Open dannykwells opened 1 year ago
Hi @dannykwells, I have not encountered this error. It looks as though the model is not being trained on the GPU, could you check that your CUDA is actually working?
After some investigation, I suspect this might have been fixed with this #152 PR. Could you try to install the repo by cloning it, rather than using pip? That way you should have the latest fixes. Let me know if this helps.
pip install git+https://github.com/theislab/scarches
should also work.
i encounter the same problem, even with the new installation using the github rep as suggested by @cdedonno , i removed sparsity to see if something changes, unfotunately not. any help would be appreciated.
Ok, could any of you provide a minimal example that I could use to reproduce the issue and investigate it? And also your computing environment specifications? (I think torch and cuda versions should suffice)

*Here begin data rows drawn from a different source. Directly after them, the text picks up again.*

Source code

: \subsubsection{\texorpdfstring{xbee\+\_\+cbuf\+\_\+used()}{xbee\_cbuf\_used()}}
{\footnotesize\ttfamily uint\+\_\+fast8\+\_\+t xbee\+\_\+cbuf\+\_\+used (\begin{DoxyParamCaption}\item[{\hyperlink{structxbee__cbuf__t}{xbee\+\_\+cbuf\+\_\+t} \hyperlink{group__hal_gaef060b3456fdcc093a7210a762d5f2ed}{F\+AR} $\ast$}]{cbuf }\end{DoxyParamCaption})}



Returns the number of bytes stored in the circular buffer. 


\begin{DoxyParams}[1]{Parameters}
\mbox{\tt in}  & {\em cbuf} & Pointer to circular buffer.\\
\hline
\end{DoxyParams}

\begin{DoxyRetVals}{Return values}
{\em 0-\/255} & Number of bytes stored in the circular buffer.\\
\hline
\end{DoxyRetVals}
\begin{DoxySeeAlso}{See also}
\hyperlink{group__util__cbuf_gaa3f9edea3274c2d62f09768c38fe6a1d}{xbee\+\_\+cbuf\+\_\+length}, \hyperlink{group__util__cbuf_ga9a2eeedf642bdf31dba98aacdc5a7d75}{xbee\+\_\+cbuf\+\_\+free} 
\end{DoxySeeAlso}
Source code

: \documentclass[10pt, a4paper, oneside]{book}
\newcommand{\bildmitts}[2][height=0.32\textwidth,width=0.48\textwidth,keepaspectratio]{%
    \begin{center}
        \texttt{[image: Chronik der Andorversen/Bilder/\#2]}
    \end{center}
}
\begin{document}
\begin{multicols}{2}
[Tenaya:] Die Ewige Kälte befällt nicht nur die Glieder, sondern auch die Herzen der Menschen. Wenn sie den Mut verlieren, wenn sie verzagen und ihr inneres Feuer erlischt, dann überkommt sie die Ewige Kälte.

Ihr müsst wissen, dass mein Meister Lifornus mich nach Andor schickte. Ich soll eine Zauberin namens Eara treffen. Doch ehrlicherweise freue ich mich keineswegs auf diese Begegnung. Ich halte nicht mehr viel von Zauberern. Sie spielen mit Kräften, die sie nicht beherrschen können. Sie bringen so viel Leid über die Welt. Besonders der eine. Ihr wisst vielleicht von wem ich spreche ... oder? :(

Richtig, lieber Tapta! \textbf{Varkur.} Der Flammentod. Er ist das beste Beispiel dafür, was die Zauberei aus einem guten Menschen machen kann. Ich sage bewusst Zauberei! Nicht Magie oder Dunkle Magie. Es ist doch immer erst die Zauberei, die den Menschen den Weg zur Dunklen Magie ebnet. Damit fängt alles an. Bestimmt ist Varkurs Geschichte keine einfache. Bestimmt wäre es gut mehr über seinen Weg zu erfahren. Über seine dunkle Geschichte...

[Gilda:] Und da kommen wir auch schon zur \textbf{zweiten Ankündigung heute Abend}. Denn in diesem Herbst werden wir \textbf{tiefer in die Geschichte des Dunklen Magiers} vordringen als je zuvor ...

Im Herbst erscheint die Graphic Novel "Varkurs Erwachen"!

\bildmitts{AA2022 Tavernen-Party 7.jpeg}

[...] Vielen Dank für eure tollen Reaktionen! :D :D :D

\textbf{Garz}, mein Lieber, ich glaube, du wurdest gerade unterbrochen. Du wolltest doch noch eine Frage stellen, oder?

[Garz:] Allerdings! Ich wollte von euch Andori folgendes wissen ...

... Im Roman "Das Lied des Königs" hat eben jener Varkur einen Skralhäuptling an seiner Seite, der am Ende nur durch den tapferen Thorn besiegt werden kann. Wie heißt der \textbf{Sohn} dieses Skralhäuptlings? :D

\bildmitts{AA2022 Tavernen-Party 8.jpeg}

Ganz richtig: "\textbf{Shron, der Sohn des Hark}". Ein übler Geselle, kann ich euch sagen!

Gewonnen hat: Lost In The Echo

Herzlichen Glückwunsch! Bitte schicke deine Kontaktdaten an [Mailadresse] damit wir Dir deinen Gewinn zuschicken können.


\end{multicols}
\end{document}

thanks for the prompt response, i am re-installing and will make a re-run just to confirm and avoid a wild-goose chase! :)
Hey Carlo
I installed scarches right now using : pip install git+https://github.com/theislab/scarches
torch.version
'1.13.1+cu116'
torch.version.cuda
'11.6'
I followed the scpoli tutorial from the docs as it is for importing modules etc and for other parts too with some data specific changes. The code is attached, can i send you the data somehow it is around 0.5GB
at the classify step I get
Traceback (most recent call last):
File "
I think I might have found the issue, but since I can not reproduce your bug on my machine, can you please check if PR #172 fixes your bug? You'd need to either clone the repo and checkout to the scpoli/device_bug
branch or reinstall scarches using this command: pip install git+https://github.com/theislab/scarches.git@scpoli/device_bug
.
Since it was just merged into master, you could also just update the package.
thanks a million, I will retry the stuff.. appreciate your really prompt replies :)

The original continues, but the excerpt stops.